== Segment start ==

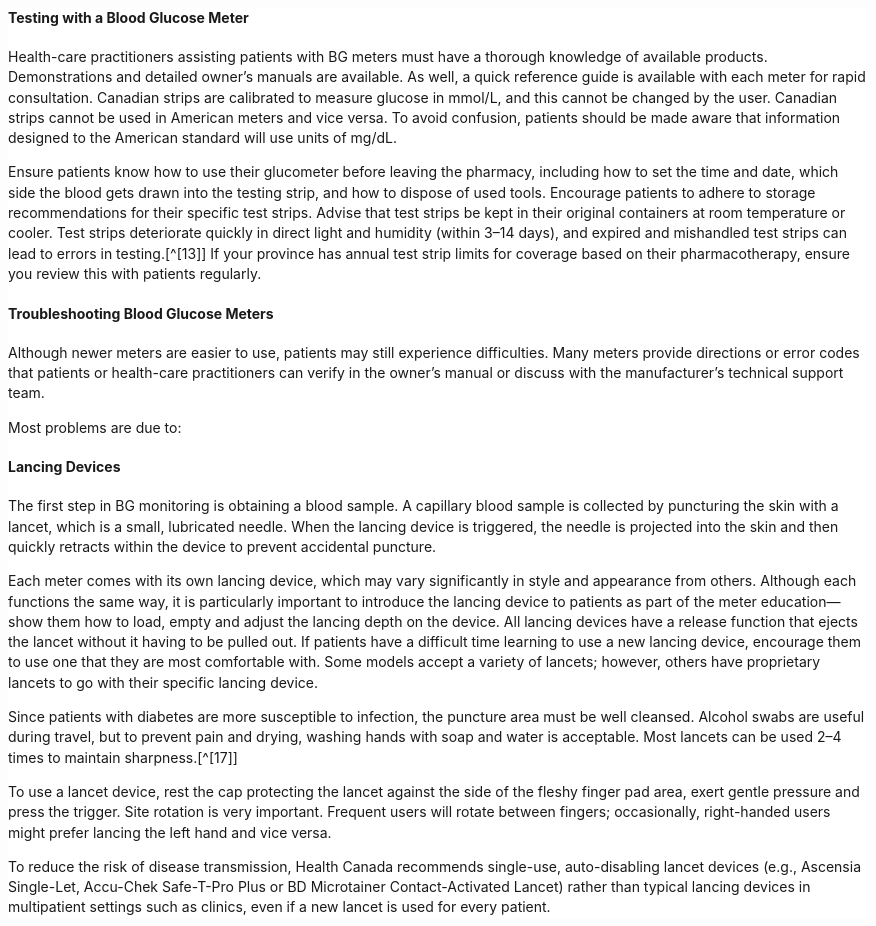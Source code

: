 

#### Testing with a Blood Glucose Meter

Health-care practitioners assisting patients with BG meters must have a thorough knowledge of available products. Demonstrations and detailed owner’s manuals are available. As well, a quick reference guide is available with each meter for rapid consultation. Canadian strips are calibrated to measure glucose in mmol/L, and this cannot be changed by the user. Canadian strips cannot be used in American meters and vice versa. To avoid confusion, patients should be made aware that information designed to the American standard will use units of mg/dL.

Ensure patients know how to use their glucometer before leaving the pharmacy, including how to set the time and date, which side the blood gets drawn into the testing strip, and how to dispose of used tools. Encourage patients to adhere to storage recommendations for their specific test strips. Advise that test strips be kept in their original containers at room temperature or cooler. Test strips deteriorate quickly in direct light and humidity (within 3–14 days), and expired and mishandled test strips can lead to errors in testing.​[^[13]] If your province has annual test strip limits for coverage based on their pharmacotherapy, ensure you review this with patients regularly. 

#### Troubleshooting Blood Glucose Meters

Although newer meters are easier to use, patients may still experience difficulties. Many meters provide directions or error codes that patients or health-care practitioners can verify in the owner’s manual or discuss with the manufacturer’s technical support team.

Most problems are due to:



#### Lancing Devices

The first step in BG monitoring is obtaining a blood sample. A capillary blood sample is collected by puncturing the skin with a lancet, which is a small, lubricated needle. When the lancing device is triggered, the needle is projected into the skin and then quickly retracts within the device to prevent accidental puncture.

Each meter comes with its own lancing device, which may vary significantly in style and appearance from others. Although each functions the same way, it is particularly important to introduce the lancing device to patients as part of the meter education—show them how to load, empty and adjust the lancing depth on the device. All lancing devices have a release function that ejects the lancet without it having to be pulled out. If patients have a difficult time learning to use a new lancing device, encourage them to use one that they are most comfortable with. Some models accept a variety of lancets; however, others have proprietary lancets to go with their specific lancing device.

Since patients with diabetes are more susceptible to infection, the puncture area must be well cleansed. Alcohol swabs are useful during travel, but to prevent pain and drying, washing hands with soap and water is acceptable. Most lancets can be used 2–4 times to maintain sharpness.​[^[17]]

To use a lancet device, rest the cap protecting the lancet against the side of the fleshy finger pad area, exert gentle pressure and press the trigger. Site rotation is very important. Frequent users will rotate between fingers; occasionally, right-handed users might prefer lancing the left hand and vice versa.

To reduce the risk of disease transmission, Health Canada recommends single-use, auto-disabling lancet devices (e.g., Ascensia Single-Let, Accu-Chek Safe-T-Pro Plus or BD Microtainer Contact-Activated Lancet) rather than typical lancing devices in multipatient settings such as clinics, even if a new lancet is used for every patient.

== Segment end ==

WHAT THE TASK REQUIRES:
Output should match, line for line, the stretch of the material above from the line holding "#### Testing with a Blood Glucose Meter" through the line holding "Health-care practitioners assisting".

TASK OUTPUT:
#### Testing with a Blood Glucose Meter

Health-care practitioners assisting patients with BG meters must have a thorough knowledge of available products. Demonstrations and detailed owner’s manuals are available. As well, a quick reference guide is available with each meter for rapid consultation. Canadian strips are calibrated to measure glucose in mmol/L, and this cannot be changed by the user. Canadian strips cannot be used in American meters and vice versa. To avoid confusion, patients should be made aware that information designed to the American standard will use units of mg/dL.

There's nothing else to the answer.